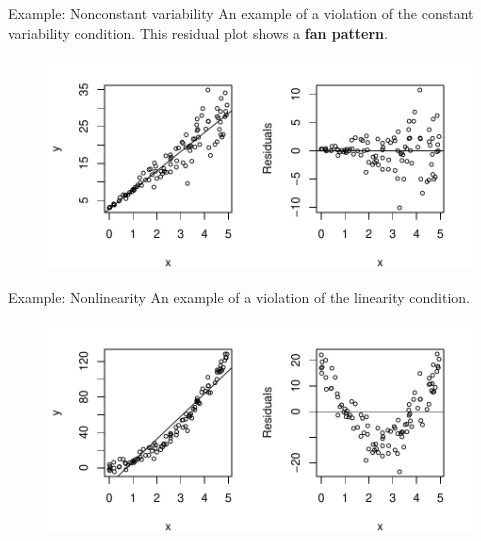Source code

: \documentclass[11pt]{beamer}\usepackage[]{graphicx}\usepackage[]{color}
\begin{document}
\begin{frame}{Example: Nonconstant variability}
An example of a violation of the constant variability condition. This residual plot shows a \textbf{fan pattern}.
\begin{figure}
\includegraphics[scale=0.65]{figure/resid_var.pdf}
\end{figure}
\end{frame}

\begin{frame}{Example: Nonlinearity}
An example of a violation of the linearity condition.
\begin{figure}
\includegraphics[scale=0.65]{figure/resid_nonlin.pdf}
\end{figure}
\end{frame}

\end{document}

- - - - - - -

**WHAT IS EXPECTED:**
Look through the records and copy every line that has the word "variability".

**PROBLEM SOLUTION:**
\begin{frame}{Example: Nonconstant variability}
An example of a violation of the constant variability condition. This residual plot shows a \textbf{fan pattern}.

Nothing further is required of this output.